Using the data below, copy each line that includes the word "information".

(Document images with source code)
● ● ● ●

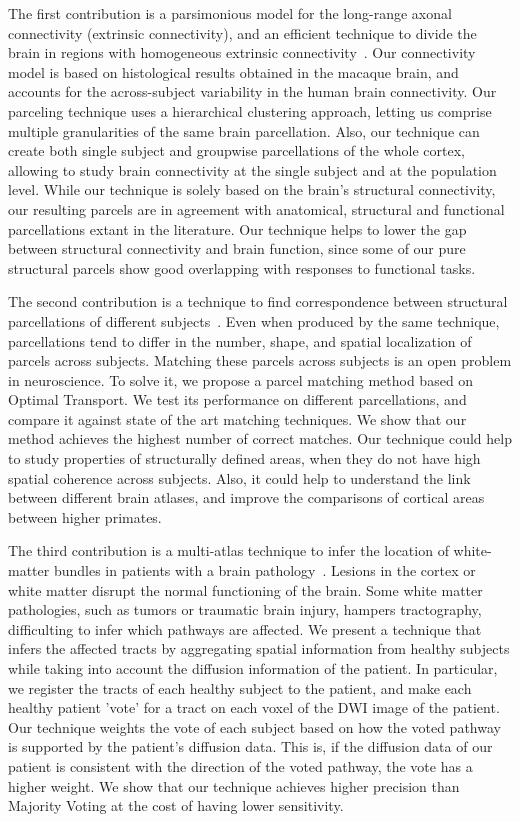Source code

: The first contribution is a parsimonious model for the long-range axonal
connectivity (extrinsic connectivity), and an efficient technique to divide the
brain in regions with homogeneous extrinsic connectivity~\cite{Gallardo2017a}. Our
connectivity model is based on histological results obtained in the macaque
brain, and accounts for the across-subject variability in the human brain
connectivity. Our parceling technique uses a hierarchical clustering approach,
letting us comprise multiple granularities of the same brain parcellation.
Also, our technique can create both single subject and groupwise parcellations
of the whole cortex, allowing to study brain connectivity at the single subject
and at the population level. While our technique is solely based on the brain's
structural connectivity, our resulting parcels are in agreement with anatomical,
structural and functional parcellations extant in the literature. Our technique
helps to lower the gap between structural connectivity and brain function, since
some of our pure structural parcels show good overlapping with responses to
functional tasks.

The second contribution is a technique to find correspondence between
structural parcellations of different subjects~\cite{Gallardo2018}. Even when
produced by the same technique, parcellations tend to differ in the
number, shape, and spatial localization of parcels across subjects. Matching
these parcels across subjects is an open problem in neuroscience. To solve
it, we propose a parcel matching method based on Optimal Transport. We test its
performance on different parcellations, and compare it against state of the
art matching techniques. We show that our method achieves the highest number
of correct matches. Our technique could help to study properties of structurally
defined areas, when they do not have high spatial coherence across subjects.
Also, it could help to understand the link between different brain atlases, and
improve the comparisons of cortical areas between higher primates.

The third contribution is a multi-atlas technique to infer the location of 
white-matter bundles in patients with a brain pathology~\cite{Guillermo2018}.
Lesions in the cortex or white matter disrupt the normal functioning of the
brain. Some white matter pathologies, such as tumors or traumatic brain injury,
hampers tractography, difficulting to infer which pathways are affected. We 
present a technique that infers the affected tracts by aggregating spatial
information from healthy subjects while taking into account the diffusion
information of the patient. In particular, we register the tracts of each
healthy subject to the patient, and make each healthy patient 'vote' for a
tract on each voxel of the DWI image of the patient. Our technique weights the
vote of each subject based on how the voted pathway is supported by the patient's 
diffusion data. This is, if the diffusion data of our patient is consistent with
the direction of the voted pathway, the vote has a higher weight. We show that
our technique achieves higher precision than Majority Voting at the cost of
having lower sensitivity.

● ● ● ●

▸ Result:
information from healthy subjects while taking into account the diffusion
information of the patient. In particular, we register the tracts of each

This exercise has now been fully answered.